Les budgets de l'éducation nationale sont faibles également et tout le monde ne peut bénéficier d'ateliers philos. C'est une activité mise au même rang que la musique ou le théâtre. Bien que ces dernières soient merveilleuses à pratiquer et utiles pour se développer et se connaître, je pense que la philosophie (surtout le philosopher) ne devrait pas être une activité, mais un apprentissage du quotidien.

 

Quelles sont les principales difficultés de ce métier ?

Vaste question.

Faire respecter le cadre pour le vivre ensemble, en alliant bienveillance et fermeté, avec des enfants qui vous demandent votre attention, et tous en même temps. Cela demande du temps et beaucoup de répétition avant que cela s'améliore. Sur ce sujet je vais tester un tableau avec un code couleur pour qu'ils évaluent leur comportement et l'amélioration de celui-ci. J'espère que ça les encouragera à vouloir s'améliorer.

Prêter attention aux plus silencieux. Ils ne posent aucun problème et ont terriblement besoin de nous. Mais l'énergie qu'on déploie à la gestion des conflits les met en sourdine, et augmente la croyance qu'ils ont en eux: je suis invisible et dénué d'intérêt.

Par exemple, ce n'est qu'au neuvième atelier que j'ai pu m'intéresser à K., qui est restée silencieuse tout le long. Elle a évoqué le sentiment de honte quand elle devait partager ses idées. J'ai été touchée et triste de voir que pendant toutes ces séances de philosophie elle souffrait intérieurement, et je n'ai pas trouvé comment l'aider.

 

Selon toi, quelles qualités doit avoir un.e anim’ d’ateliers philo pour enfants ?

Savoir se remettre en question et ne pas avoir peur de sortir de sa zone de confort. Accepter que tout ne fonctionne pas comme on l'avait prévu. Être authentique et soi-même avec les enfants. Exprimer ce qu'on ressent aussi lorsque les enfants n'ont pas un comportement adapté. Ne pas les protéger de la frustration et des conséquences de leurs actes, mais plutôt les responsabiliser.

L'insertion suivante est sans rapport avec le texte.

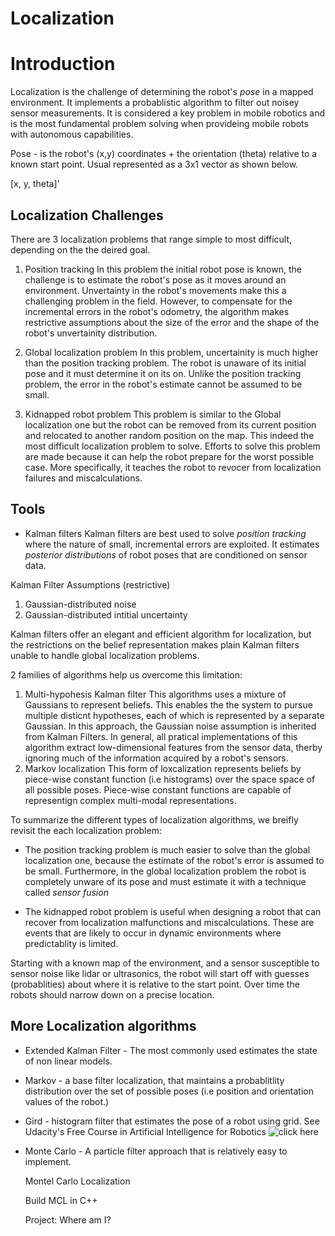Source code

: # Localization

[image1]: ./images/filter_example.png
[image2]: ./images/bellCurve.png
[image3]: ./images/probvdist.png
[image4]: ./images/2steps.png
[image5]: ./images/newbelief.png
[image6]: ./images/newmean.png
[image7]: ./images/posterior.png
[image8]: ./images/posterior2.png
[image9]: ./images/sp_mu.png
[image10]: ./images/2dGaus.png
[image11]: ./images/2d_gauss_alternate.png
[image12]: ./images/correlated.png
[image13]: ./images/mVG_equation.png
[image14]: ./images/formulas_4MVG.png
[image15]: ./images/state_est.png 
[image16]: ./images/graph1.png
[image17]: ./images/correlation_vel_pos.png
[image18]: ./images/posterir_belief.png
[image19]: ./images/linear_trans.png
[image20]: ./images/nonlin_trans.png
[image21]: ./images/approximated.png
[image22]: ./images/Taylor_series.png
[image23]: ./images/first2terms.png
[image24]: ./images/summary.png
[image25]: ./images/multidimen_TS.png
[image26]: ./images/1st2.png 
[image27]: ./images/jacobian.png
[image28]: ./images/expanded_jacobian.png
[image29]: ./images/meas_function.png
[image30]: ./images/polar_cart.png
[image31]: ./images/hofxprime.png 
[image32]: ./images/ts_hofx.png 
[image33]: ./images/H.png
[image34]: ./images/compute_jacobian.png
[image35]: ./images/ekf_equations.png
[image36]: ./images/summary1.png
[image37]: ./images/drone.pmg
[image38]: ./images/perp.png
[image39]: ./images/Jacobian_quad.png
[image40]: ./images/partials.png
[image41]: ./images/calculated_H.png
[image42]: ./images/ekf_eqs.png
[image43]: ./images/
[link1]: https://www.udacity.com/course/artificial-intelligence-for-robotics--cs373 




# Introduction

Localization is the challenge of determining the robot's *pose* in a mapped environment. It implements a probablistic algorithm to filter out noisey sensor measurements. It is considered a key problem in mobile robotics and is the most fundamental problem solving when provideing mobile robots with autonomous capabilities.  

Pose - is the robot's (x,y) coordinates + the orientation (theta) relative to a known start point. Usual represented as a 3x1 vector as shown below.

[x, y, theta]' 


Localization Challenges
--

There are 3 localization problems that range simple to most difficult, depending on the the deired goal. 

1. Position tracking
In this problem the initial robot pose is known, the challenge is to estimate the robot's pose as it moves around an environment. Unvertainty in the robot's movements make this a challenging problem in the field. However, to compensate for the incremental errors in the robot's odometry, the algorithm makes restrictive assumptions about the size of the error and the shape of the robot's unvertainity distribution.

2. Global localization problem
 In this problem, uncertainity is much higher than the position tracking problem. The robot is unaware of its initial pose and it must determine it on its on. Unlike the position tracking problem, the error in the robot's estimate cannot be assumed to be small.
 
3. Kidnapped robot problem
This problem is similar to the Global localization one but the robot can be removed from its current position and relocated to another random position on the map. This indeed the most difficult localization problem to solve. Efforts to solve this problem are made because it can help the robot prepare for the worst possible case. More specifically, it teaches the robot to revocer from localization failures and miscalculations.

Tools
---
 
 * Kalman filters 
 Kalman filters are best used to solve  *position tracking* where the nature of small, incremental errors are exploited. It estimates *posterior distributions* of robot poses that are conditioned on sensor data. 
 
 Kalman Filter Assumptions (restrictive)
 1. Gaussian-distributed noise
 2. Gaussian-distributed intitial uncertainty
 
 Kalman filters offer an elegant and efficient algorithm for localization, but the restrictions on the belief representation makes plain Kalman filters unable to handle global localization problems.
 
 2 families of algorithms help us overcome this limitation:
 
 1. Multi-hypohesis Kalman filter
  This algorithms uses a mixture of Gaussians to represent beliefs. This enables the the system to pursue multiple disticnt hypotheses, each of which is represented by a separate Gaussian. In this approach, the Gaussian noise assumption is inherited from Kalman Filters. In general, all pratical implementations of this algorithm extract low-dimensional features from the sensor data, therby ignoring much of the information acquired by a robot's sensors. 
 2. Markov localization 
 This form of loxcalization represents beliefs by piece-wise constant function (i.e histograms) over the space space of all possible poses. Piece-wise constant functions are capable of representign complex multi-modal representations. 
 
To summarize the different types of localization algorithms, we breifly revisit the each localization problem:

* The position tracking problem is much easier to solve than the global localization one, because the estimate of the robot's error is assumed to be small. Furthermore, in the global localization problem the robot is completely unware of its pose and must estimate it with a technique called *sensor fusion*

* The kidnapped robot problem is useful when designing a robot that can recover from localization malfunctions and miscalculations. These are events that are likely to occur in dynamic environments where predictablity is limited. 

Starting with a known map of the environment, and a sensor susceptible to sensor noise like lidar or ultrasonics, the robot will start off with guesses (probablities) about where it is relative to the start point. Over time the robots should narrow down on a precise location. 

More Localization algorithms
----

* Extended Kalman Filter - The most commonly used estimates the state of non linear models.

* Markov - a base filter localization, that maintains a probablitlity distribution over the set of possible poses (i.e position and orientation values of the robot.)

* Gird - histogram filter that estimates the pose of a robot using grid. See Udacity's Free Course in Artificial Intelligence for Robotics ![click here][link1] 
* Monte Carlo - A particle filter approach that is relatively easy to implement. 


  
  
 
  
  
  
  
  
  Montel Carlo Localization 
  
  Build MCL in C++ 
  
  Project: Where am I?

Essayer du mieux qu'on peut de valider les émotions des enfants, les féliciter d'avoir attendu leur tour de parole alors qu'ils coupent la parole facilement.

Et dernière chose, être bienveillante mais ferme. Pour cela, mon mentor est Marva Collins. Je conseille à tous de lire son histoire ou de visionner son biopic. Personnellement j'ai pleuré à chaudes larmes face à la bienveillance encadrée et ferme de cette femme qui a aidé énormément d'enfants.

 

Parmi la longue liste des valeurs transmises par la pratique philosophique, quelle est la plus importante pour toi ?

Difficile de choisir entre l'esprit critique et le savoir vivre ensemble:

- Se respecter les uns les autres, accepter le désaccord et en tirer parti.

- Le doute philosophique. "Je ne sais qu'une chose, c'est que je ne sais rien", Socrate. Savoir questionner le monde est le meilleur outil pour sa vie et pour décrypter les informations qui nous viennent de façon massive.

 

As-tu un souvenir d’atelier, une anecdote, une réflexion d’enfants qui t’ont marquée et que tu voudrais partager avec nous ?

Oui j'en ai trois.

Un élève de CE2, lorsqu'on évoquait le thème de l'obéissance, a posé cette question : “je me rends compte que je ne sais pas ce que ça veut dire obéir ?”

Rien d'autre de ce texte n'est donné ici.